All species, except when the Immobile Species checkbox has been enabled, may be transported by diffusion, and charged species are also transported by migration in the electric field.

For dissociation species you can choose to set the transport parameters to be the Same for all species appearing in the different dissociation steps, or you can use Individual settings for each subspecies.

Typically the mobilities and diffusivities for small species are related by the Nernst–Einstein relation, and when this relation is enabled you can choose whether to specify either the Diffusivity (SI unit: m2/s) or the Mobility (SI-unit: s·mol/kg). The Debye–Hückel–Henry relation is commonly used for larger molecules, such as proteins.
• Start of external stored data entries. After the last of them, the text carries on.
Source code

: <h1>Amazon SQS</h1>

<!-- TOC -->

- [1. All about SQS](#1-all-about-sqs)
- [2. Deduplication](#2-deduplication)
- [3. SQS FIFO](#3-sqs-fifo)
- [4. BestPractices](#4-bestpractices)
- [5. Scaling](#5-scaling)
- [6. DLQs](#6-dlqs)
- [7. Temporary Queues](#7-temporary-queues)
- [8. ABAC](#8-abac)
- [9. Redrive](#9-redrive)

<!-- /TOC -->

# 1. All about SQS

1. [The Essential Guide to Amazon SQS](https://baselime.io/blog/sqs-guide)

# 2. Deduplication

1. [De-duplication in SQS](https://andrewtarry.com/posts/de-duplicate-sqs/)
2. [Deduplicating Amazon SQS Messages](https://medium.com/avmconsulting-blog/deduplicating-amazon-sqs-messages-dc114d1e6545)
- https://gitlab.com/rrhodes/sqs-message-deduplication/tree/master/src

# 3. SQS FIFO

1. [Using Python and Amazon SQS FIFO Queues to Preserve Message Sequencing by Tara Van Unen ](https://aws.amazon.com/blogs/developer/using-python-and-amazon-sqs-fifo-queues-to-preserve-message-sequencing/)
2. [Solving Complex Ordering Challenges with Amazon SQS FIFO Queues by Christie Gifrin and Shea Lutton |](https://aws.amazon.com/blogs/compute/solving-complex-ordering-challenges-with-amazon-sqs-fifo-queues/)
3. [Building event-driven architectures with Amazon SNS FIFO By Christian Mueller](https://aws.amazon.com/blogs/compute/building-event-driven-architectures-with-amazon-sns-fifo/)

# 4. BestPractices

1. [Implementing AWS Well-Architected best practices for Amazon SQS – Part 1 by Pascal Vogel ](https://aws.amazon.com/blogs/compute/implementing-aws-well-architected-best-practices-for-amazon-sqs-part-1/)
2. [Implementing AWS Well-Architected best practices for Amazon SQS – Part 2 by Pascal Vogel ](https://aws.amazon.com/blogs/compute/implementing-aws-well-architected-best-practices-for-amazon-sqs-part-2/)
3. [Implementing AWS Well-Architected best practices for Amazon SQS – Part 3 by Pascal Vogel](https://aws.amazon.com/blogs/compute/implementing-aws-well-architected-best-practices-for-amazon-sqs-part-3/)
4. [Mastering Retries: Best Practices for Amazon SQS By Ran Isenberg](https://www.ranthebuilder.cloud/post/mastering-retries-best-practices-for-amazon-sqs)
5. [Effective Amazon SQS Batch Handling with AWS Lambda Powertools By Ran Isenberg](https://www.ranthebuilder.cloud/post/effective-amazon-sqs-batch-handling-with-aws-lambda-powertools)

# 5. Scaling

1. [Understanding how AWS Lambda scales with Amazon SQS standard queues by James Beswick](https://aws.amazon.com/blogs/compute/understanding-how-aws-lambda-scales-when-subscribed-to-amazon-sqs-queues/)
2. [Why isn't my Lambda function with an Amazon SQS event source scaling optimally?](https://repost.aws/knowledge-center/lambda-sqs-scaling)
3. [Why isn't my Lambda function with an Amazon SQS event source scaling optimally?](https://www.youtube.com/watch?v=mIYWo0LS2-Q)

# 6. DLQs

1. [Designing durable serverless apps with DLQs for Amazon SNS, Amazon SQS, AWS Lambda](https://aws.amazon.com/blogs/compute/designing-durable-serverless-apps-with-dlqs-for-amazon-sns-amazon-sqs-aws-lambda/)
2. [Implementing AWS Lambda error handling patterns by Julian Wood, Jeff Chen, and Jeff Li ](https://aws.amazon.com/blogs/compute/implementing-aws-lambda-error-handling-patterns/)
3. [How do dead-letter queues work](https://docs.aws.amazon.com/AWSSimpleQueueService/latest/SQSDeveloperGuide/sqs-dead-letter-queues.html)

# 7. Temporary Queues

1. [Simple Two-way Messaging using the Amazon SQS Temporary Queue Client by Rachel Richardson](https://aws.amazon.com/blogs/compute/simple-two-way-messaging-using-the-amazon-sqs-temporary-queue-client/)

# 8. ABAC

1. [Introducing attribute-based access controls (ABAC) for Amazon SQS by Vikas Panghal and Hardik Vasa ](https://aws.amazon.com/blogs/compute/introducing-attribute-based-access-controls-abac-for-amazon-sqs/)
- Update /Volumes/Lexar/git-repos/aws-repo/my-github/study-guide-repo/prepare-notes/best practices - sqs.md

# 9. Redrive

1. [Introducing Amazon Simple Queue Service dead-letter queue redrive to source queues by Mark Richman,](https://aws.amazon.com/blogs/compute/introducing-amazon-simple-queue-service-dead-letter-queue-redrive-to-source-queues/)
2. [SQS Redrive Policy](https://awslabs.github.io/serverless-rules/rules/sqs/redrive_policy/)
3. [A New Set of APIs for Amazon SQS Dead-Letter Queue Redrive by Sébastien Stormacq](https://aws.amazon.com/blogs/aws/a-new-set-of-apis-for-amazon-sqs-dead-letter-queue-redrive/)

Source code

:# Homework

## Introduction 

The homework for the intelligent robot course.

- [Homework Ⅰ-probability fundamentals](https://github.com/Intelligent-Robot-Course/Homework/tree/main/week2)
If Mass transfer in porous media is enabled on the interface top node, you can use the settings of this section in the species nodes to account for the changed mass transport in a porous domain due to the lowered porosity and the increased tortuosity.

The default correction model is Bruggeman, which multiplies the diffusivity and mobility values by the porosity to the power of 1.5. The porosity of a domain is set by the Porous Matrix Properties node.

To display this section, click the Show More Options button () and select Advanced Physics Options in the Show More Options dialog.

The Debye–Hückel–Henry relation makes use of the ionic strength for calculating the species mobility from the diffusivity. All charged species contribute to the ionic strength, either assuming the species contributing to an Ideal solution or by using the Linderstrøm-Lang assumption. The latter is usually used for macromolecules.